Segment Open
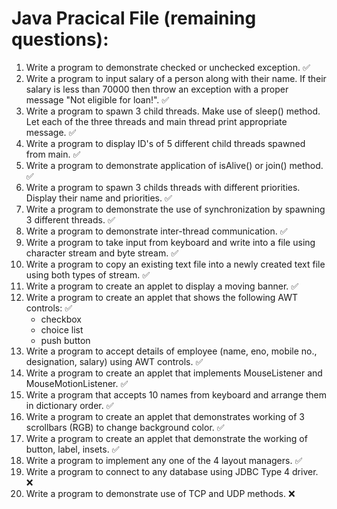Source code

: # Java Pracical File (remaining questions):

1. Write a program to demonstrate checked or unchecked exception. :white_check_mark:
2. Write a program to input salary of a person along with their name. If their salary is less than 70000 then throw an exception with a proper message "Not eligible for loan!". :white_check_mark:
3. Write a program to spawn 3 child threads. Make use of sleep() method. Let each of the three threads and main thread print appropriate message. :white_check_mark:
4. Write a program to display ID's of 5 different child threads spawned from main. :white_check_mark:
5. Write a program to demonstrate application of isAlive() or join() method. :white_check_mark:
6. Write a program to spawn 3 childs threads with different priorities. Display their name and priorities. :white_check_mark:
7. Write a program to demonstrate the use of synchronization by spawning 3 different threads. :white_check_mark:
8. Write a program to demonstrate inter-thread communication. :white_check_mark:
9. Write a program to take input from keyboard and write into a file using character stream and byte stream. :white_check_mark:
10. Write a program to copy an existing text file into a newly created text file using both types of stream. :white_check_mark:
11. Write a program to create an applet to display a moving banner. :white_check_mark:
12. Write a program to create an applet that shows the following AWT controls: :white_check_mark:
	* checkbox
	* choice list
	* push button
13. Write a program to accept details of employee (name, eno, mobile no., designation, salary) using AWT controls. :white_check_mark:
14. Write a program to create an applet that implements MouseListener and MouseMotionListener. :white_check_mark:
15. Write a program that accepts 10 names from keyboard and arrange them in dictionary order. :white_check_mark:
16. Write a program to create an applet that demonstrates working of 3 scrollbars (RGB) to change background color. :white_check_mark:
17. Write a program to create an applet that demonstrate the working of button, label, insets. :white_check_mark:
18. Write a program to implement any one of the 4 layout managers. :white_check_mark:
19. Write a program to connect to any database using JDBC Type 4 driver. :x:
20. Write a program to demonstrate use of TCP and UDP methods. :x:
Segment Closed
EXERCISE. Return, without any change, only the lines from the one containing "18. Write a" through the last line of the entries above.

TASK RESULT.
18. Write a program to implement any one of the 4 layout managers. :white_check_mark:
19. Write a program to connect to any database using JDBC Type 4 driver. :x:
20. Write a program to demonstrate use of TCP and UDP methods. :x:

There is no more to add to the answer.